▸ What you should do:
Every line in the records below with the string "procedures" is to be copied out.

Rendered images with source text
*** Block opens ***

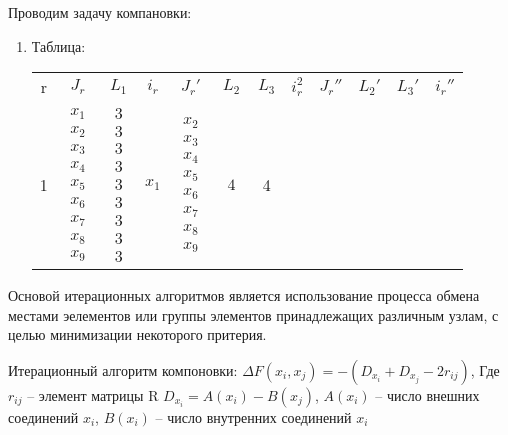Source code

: \documentclass{article}
\begin{document}
	Проводим задачу компановки:
	\begin{enumerate}
		\item Таблица:

			\begin{tabular}{cccccccccccc}
				r & $J_r$ & $L_1$ & $i_r$ & $J_r'$ & $L_2$ & $L_3$ & $i_r^2$ & $J_r''$ & $L_2'$ & $L_3'$ & $i_r''$\\
				1 &
				$
				\begin{array}{c}
				x_1 \\ x_2 \\ x_3 \\ x_4 \\ x_5 \\ x_6 \\ x_7 \\ x_8 \\ x_9
				\end{array}
				$
				&
				$
				\begin{array}{c}
				3 \\ 3 \\ 3 \\ 3 \\ 3 \\ 3 \\ 3 \\ 3 \\ 3 
				\end{array}
				$
				& $x_1$ & 
				$
				\begin{array}{c}
				x_2 \\ x_3 \\ x_4 \\ x_5 \\ x_6 \\ x_7 \\ x_8 \\ x_9
				\end{array}
				$
				&
				$
				\begin{array}{c}
				4
				\end{array}
				$ & 4
			\end{tabular}
	\end{enumerate}

	Основой итерационных алгоритмов является использование процесса обмена местами эелементов или группы элементов принадлежащих различным узлам, с целью минимизации некоторого притерия.
	
	Итерационный алгоритм компоновки:
	$
	\Delta F (x_i, x_j) = - (D_{x_i} + D_{x_j} - 2 r_{ij})
	$, Где $r_{ij}$ -- элемент матрицы R
	$D_{x_i} = A (x_i) - B (x_j)$, $A(x_i)$ -- число внешних соединений $x_i$, $B(x_i)$ -- число внутренних соединений $x_i$
	
\end{document}
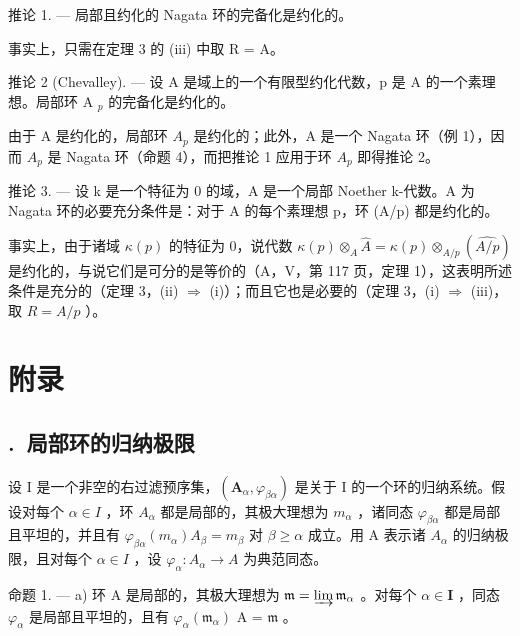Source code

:推论 1. --- 局部且约化的 Nagata 环的完备化是约化的。

事实上，只需在定理 3 的 (iii) 中取 R = A。

推论 2 (Chevalley). --- 设 A 是域上的一个有限型约化代数，p 是 A 的一个素理想。局部环 A \(_{p}\) 的完备化是约化的。

由于 A 是约化的，局部环 \(A_{p}\) 是约化的；此外，A 是一个 Nagata 环（例 1），因而 \(A_{p}\) 是 Nagata 环（命题 4），而把推论 1 应用于环 \(A_{p}\) 即得推论 2。

推论 3. --- 设 k 是一个特征为 0 的域，A 是一个局部 Noether k-代数。A 为 Nagata 环的必要充分条件是：对于 A 的每个素理想 p，环 (A/p) 都是约化的。

事实上，由于诸域 \(\kappa(p)\) 的特征为 0，说代数 \(\kappa(p) \otimes_{A} \hat{A} = \kappa(p) \otimes_{A/p} (\widehat{A/p})\) 是约化的，与说它们是可分的是等价的（A，V，第 117 页，定理 1），这表明所述条件是充分的（定理 3，(ii) \(\Rightarrow\) (i)）；而且它也是必要的（定理 3，(i) \(\Rightarrow\) (iii)，取 \(R = A/p\) ）。

\section*{附录}
{}

\subsection*{\theappendixitem.\ 局部环的归纳极限}
{}

设 I 是一个非空的右过滤预序集，\((\mathbf{A}_{\alpha}, \varphi_{\beta\alpha})\) 是关于 I 的一个环的归纳系统。假设对每个 \(\alpha \in I\) ，环 \(A_{\alpha}\) 都是局部的，其极大理想为 \(m_{\alpha}\) ，诸同态 \(\varphi_{\beta\alpha}\) 都是局部且平坦的，并且有 \(\varphi_{\beta\alpha}(m_{\alpha}) A_{\beta} = m_{\beta}\) 对 \(\beta \geqslant \alpha\) 成立。用 A 表示诸 \(A_{\alpha}\) 的归纳极限，且对每个 \(\alpha \in I\) ，设 \(\varphi_{\alpha}: A_{\alpha} \to A\) 为典范同态。

命题 1. --- a) 环 A 是局部的，其极大理想为 \(\mathfrak{m} = \varinjlim \mathfrak{m}_{\alpha}\) 。对每个 \(\alpha \in \mathbf{I}\) ，同态 \(\varphi_{\alpha}\) 是局部且平坦的，且有 \(\varphi_{\alpha}(\mathfrak{m}_{\alpha})\) A = \(\mathfrak{m}\) 。

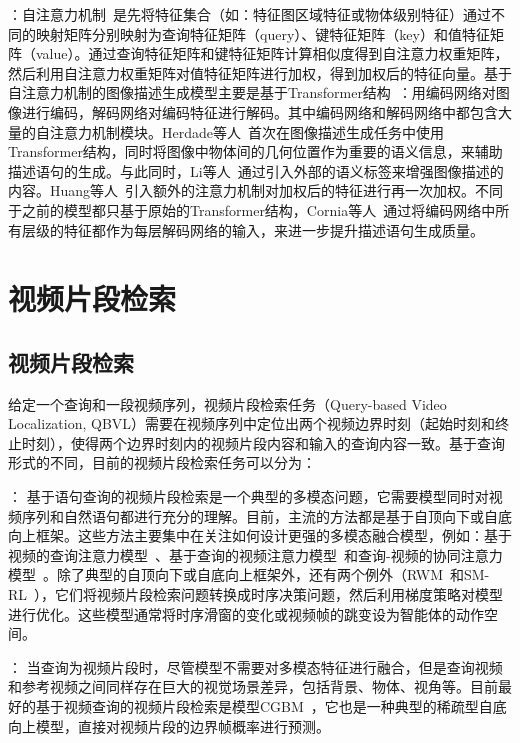 \textbf{}：自注意力机制~\cite{vaswani2017attention}是先将特征集合（如：特征图区域特征或物体级别特征）通过不同的映射矩阵分别映射为查询特征矩阵（query）、键特征矩阵（key）和值特征矩阵（value）。通过查询特征矩阵和键特征矩阵计算相似度得到自注意力权重矩阵，然后利用自注意力权重矩阵对值特征矩阵进行加权，得到加权后的特征向量。基于自注意力机制的图像描述生成模型主要是基于Transformer结构~\cite{vaswani2017attention}：用编码网络对图像进行编码，解码网络对编码特征进行解码。其中编码网络和解码网络中都包含大量的自注意力机制模块。Herdade等人~\cite{herdade2019image}首次在图像描述生成任务中使用Transformer结构，同时将图像中物体间的几何位置作为重要的语义信息，来辅助描述语句的生成。与此同时，Li等人~\cite{li2019entangled}通过引入外部的语义标签来增强图像描述的内容。Huang等人~\cite{huang2019attention}引入额外的注意力机制对加权后的特征进行再一次加权。不同于之前的模型都只基于原始的Transformer结构，Cornia等人~\cite{cornia2020m}通过将编码网络中所有层级的特征都作为每层解码网络的输入，来进一步提升描述语句生成质量。


\section{视频片段检索}

\subsection{视频片段检索}

给定一个查询和一段视频序列，视频片段检索任务（Query-based Video Localization, QBVL）需要在视频序列中定位出两个视频边界时刻（起始时刻和终止时刻），使得两个边界时刻内的视频片段内容和输入的查询内容一致。基于查询形式的不同，目前的视频片段检索任务可以分为：

\textbf{}：
基于语句查询的视频片段检索是一个典型的多模态问题，它需要模型同时对视频序列和自然语句都进行充分的理解。目前，主流的方法都是基于自顶向下或自底向上框架。这些方法主要集中在关注如何设计更强的多模态融合模型，例如：基于视频的查询注意力模型~\cite{liu2018attentive}、基于查询的视频注意力模型~\cite{liu2018cross}和查询-视频的协同注意力模型~\cite{chen2018temporally,chen2019localizing,yuan2019find}。除了典型的自顶向下或自底向上框架外，还有两个例外（RWM~\cite{he2019read}和SM-RL~\cite{wang2019language}），它们将视频片段检索问题转换成时序决策问题，然后利用梯度策略对模型进行优化。这些模型通常将时序滑窗的变化或视频帧的跳变设为智能体的动作空间。

\textbf{}：
当查询为视频片段时，尽管模型不需要对多模态特征进行融合，但是查询视频和参考视频之间同样存在巨大的视觉场景差异，包括背景、物体、视角等。目前最好的基于视频查询的视频片段检索是模型CGBM~\cite{feng2018video}，它也是一种典型的稀疏型自底向上模型，直接对视频片段的边界帧概率进行预测。


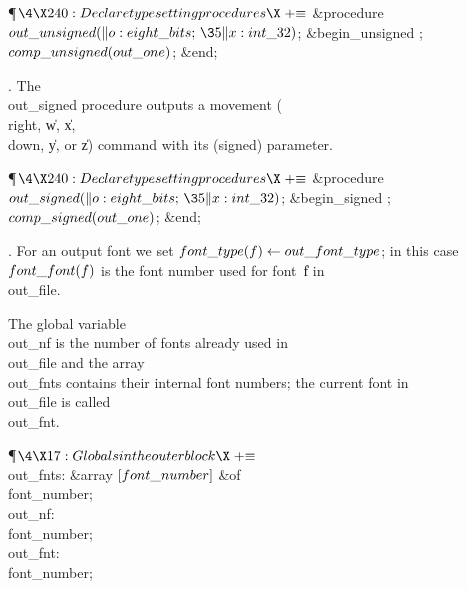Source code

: \Y\P$\4\X240:Declare typesetting procedures\X\mathrel{+}\S$\6
\4\&{procedure}\1\  $\\{out\_unsigned}(\|o:\\{eight\_bits};\,\35\|x:\\{int%
\_32})$;\2\6
\&{begin\_unsigned} ;\5
$\\{comp\_unsigned}(\\{out\_one})$;\6
\&{end};\par
\fi

. The \\{out\_signed} procedure outputs a movement (\\{right}, \|w,
\|x, \\{down}, \|y, or \|z) command with its (signed) parameter.

\Y\P$\4\X240:Declare typesetting procedures\X\mathrel{+}\S$\6
\4\&{procedure}\1\  $\\{out\_signed}(\|o:\\{eight\_bits};\,\35\|x:\\{int%
\_32})$;\2\6
\&{begin\_signed} ;\5
$\\{comp\_signed}(\\{out\_one})$;\6
\&{end};\par
\fi

. For an output font we set $\\{font\_type}(\|f)\K\\{out\_font\_type}$; in
this case
$\\{font\_font}(\|f)$ is the font number used for font~\|f in \\{out\_file}.

The global variable \\{out\_nf} is the number of fonts already used in
\\{out\_file} and the array \\{out\_fnts} contains their internal font numbers;
the current font in \\{out\_file} is called \\{out\_fnt}.

\Y\P$\4\X17:Globals in the outer block\X\mathrel{+}\S$\6
\4\\{out\_fnts}: \&{array} $[\\{font\_number}]$ \1\&{of}\5
\\{font\_number};\2\6
\4\\{out\_nf}: \\{font\_number};\6
\4\\{out\_fnt}: \\{font\_number};\par
\fi

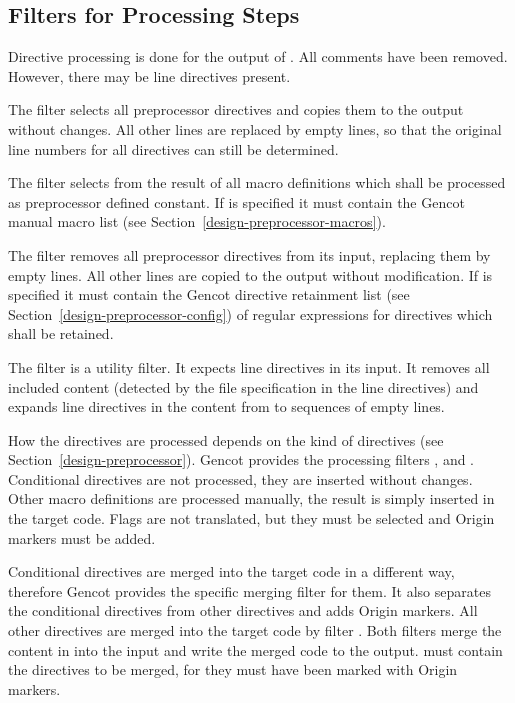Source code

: \subsection{Filters for Processing Steps}
\label{impl-preprocessor-filters}

Directive processing is done for the output of . All comments have been removed. 
However, there may be line directives present. 

The filter  selects all preprocessor directives and
copies them to the output without changes. All other lines are replaced by empty lines, so that the original
line numbers for all directives can still be determined. 

The filter  selects from the result of  all macro definitions
which shall be processed as preprocessor defined constant. If  is specified it must 
contain the Gencot manual macro list (see Section~\ref{design-preprocessor-macros}).

The filter  removes all preprocessor directives from its input, replacing them by empty
lines. All other lines are copied to the output without modification. If  is specified it must 
contain the Gencot directive retainment list (see Section~\ref{design-preprocessor-config}) of regular 
expressions for directives which shall be retained.

The filter  is a utility filter. It expects line directives in its input. It removes all
included content (detected by the file specification in the line directives) and expands line directives
in the content from  to sequences of empty lines.

How the directives are processed depends on the kind of directives (see Section~\ref{design-preprocessor}).
Gencot provides the processing filters ,  and 
. 
Conditional directives are not processed, they are inserted without changes. Other macro
definitions are processed manually, the result is simply inserted in the target code. Flags are not translated,
but they must be selected and Origin markers must be added.

Conditional directives are merged into the target code in a different way, therefore Gencot provides 
the specific merging filter  for them. It also separates the conditional
directives from other directives and adds Origin markers. All other directives are merged into the 
target code by filter . Both filters merge the content in  
into the input and write the merged code to the output.  must contain the directives to be merged,
for  they must have been marked with Origin markers.

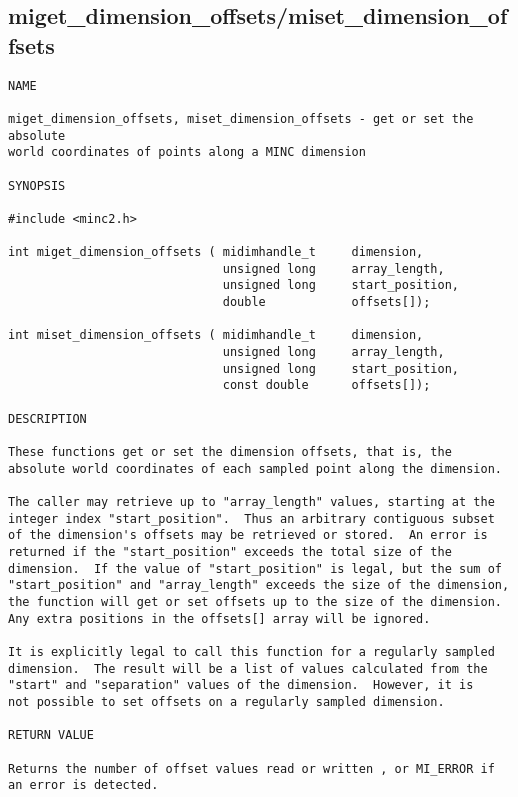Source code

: \documentclass{article}
\begin{document}
\subsection{miget\_dimension\_offsets/miset\_dimension\_offsets}
\begin{verbatim}
NAME

miget_dimension_offsets, miset_dimension_offsets - get or set the absolute
world coordinates of points along a MINC dimension

SYNOPSIS

#include <minc2.h>

int miget_dimension_offsets ( midimhandle_t     dimension, 
                              unsigned long     array_length, 
                              unsigned long     start_position,
                              double            offsets[]);

int miset_dimension_offsets ( midimhandle_t     dimension, 
                              unsigned long     array_length, 
                              unsigned long     start_position,
                              const double      offsets[]);

DESCRIPTION

These functions get or set the dimension offsets, that is, the
absolute world coordinates of each sampled point along the dimension.

The caller may retrieve up to "array_length" values, starting at the
integer index "start_position".  Thus an arbitrary contiguous subset
of the dimension's offsets may be retrieved or stored.  An error is
returned if the "start_position" exceeds the total size of the
dimension.  If the value of "start_position" is legal, but the sum of
"start_position" and "array_length" exceeds the size of the dimension,
the function will get or set offsets up to the size of the dimension.
Any extra positions in the offsets[] array will be ignored.

It is explicitly legal to call this function for a regularly sampled
dimension.  The result will be a list of values calculated from the
"start" and "separation" values of the dimension.  However, it is 
not possible to set offsets on a regularly sampled dimension.

RETURN VALUE

Returns the number of offset values read or written , or MI_ERROR if
an error is detected.
\end{verbatim}
\end{document}
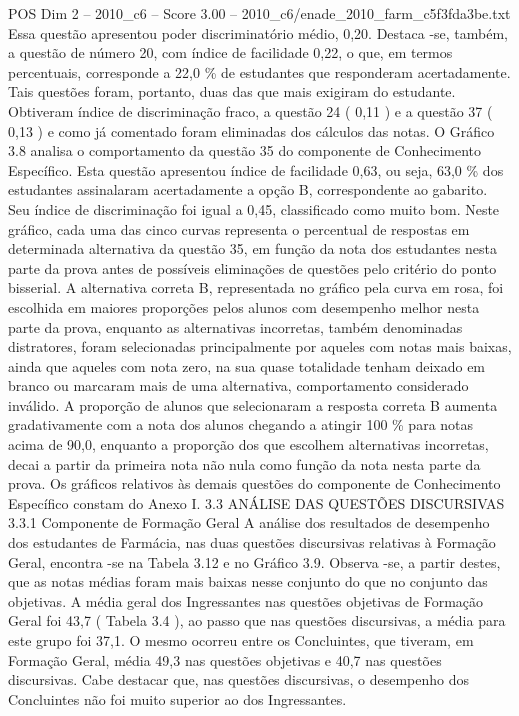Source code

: \begin{textsample}{POS Dim 2 – 2010\_c6 – Score 3.00 – 2010\_c6/enade\_2010\_farm\_c5f3fda3be.txt}
Essa questão apresentou poder discriminatório médio, 0,20.
Destaca -se, também, a questão de número 20, com índice de facilidade 0,22, o que, em termos percentuais, corresponde a 22,0 \% de estudantes que responderam acertadamente.
Tais questões foram, portanto, duas das que mais exigiram do estudante.
Obtiveram índice de discriminação fraco, a questão 24 ( 0,11 ) e a questão 37 ( 0,13 ) e como já comentado foram eliminadas dos cálculos das notas.
O Gráfico 3.8 analisa o comportamento da questão 35 do componente de Conhecimento Específico.
Esta questão apresentou índice de facilidade 0,63, ou seja, 63,0 \% dos estudantes assinalaram acertadamente a opção B, correspondente ao gabarito.
Seu índice de discriminação foi igual a 0,45, classificado como muito bom.
Neste gráfico, cada uma das cinco curvas representa o percentual de respostas em determinada alternativa da questão 35, em função da nota dos estudantes nesta parte da prova antes de possíveis eliminações de questões pelo critério do ponto bisserial.
A alternativa correta B, representada no gráfico pela curva em rosa, foi escolhida em maiores proporções pelos alunos com desempenho melhor nesta parte da prova, enquanto as alternativas incorretas, também denominadas distratores, foram selecionadas principalmente por aqueles com notas mais baixas, ainda que aqueles com nota zero, na sua quase totalidade tenham deixado em branco ou marcaram mais de uma alternativa, comportamento considerado inválido.
A proporção de alunos que selecionaram a resposta correta B aumenta gradativamente com a nota dos alunos chegando a atingir 100 \% para notas acima de 90,0, enquanto a proporção dos que escolhem alternativas incorretas, decai a partir da primeira nota não nula como função da nota nesta parte da prova.
Os gráficos relativos às demais questões do componente de Conhecimento Específico constam do Anexo I. 3.3 ANÁLISE DAS QUESTÕES DISCURSIVAS 3.3.1 Componente de Formação Geral A análise dos resultados de desempenho dos estudantes de Farmácia, nas duas questões discursivas relativas à Formação Geral, encontra -se na Tabela 3.12 e no Gráfico 3.9.
Observa -se, a partir destes, que as notas médias foram mais baixas nesse conjunto do que no conjunto das objetivas.
A média geral dos Ingressantes nas questões objetivas de Formação Geral foi 43,7 ( Tabela 3.4 ), ao passo que nas questões discursivas, a média para este grupo foi 37,1.
O mesmo ocorreu entre os Concluintes, que tiveram, em Formação Geral, média 49,3 nas questões objetivas e 40,7 nas questões discursivas.
Cabe destacar que, nas questões discursivas, o desempenho dos Concluintes não foi muito superior ao dos Ingressantes.

\end{textsample}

*** Block closes ***

▸ Solution for this task:
: \Y\P$\4\X240:Declare typesetting procedures\X\mathrel{+}\S$\6
\Y\P$\4\X240:Declare typesetting procedures\X\mathrel{+}\S$\6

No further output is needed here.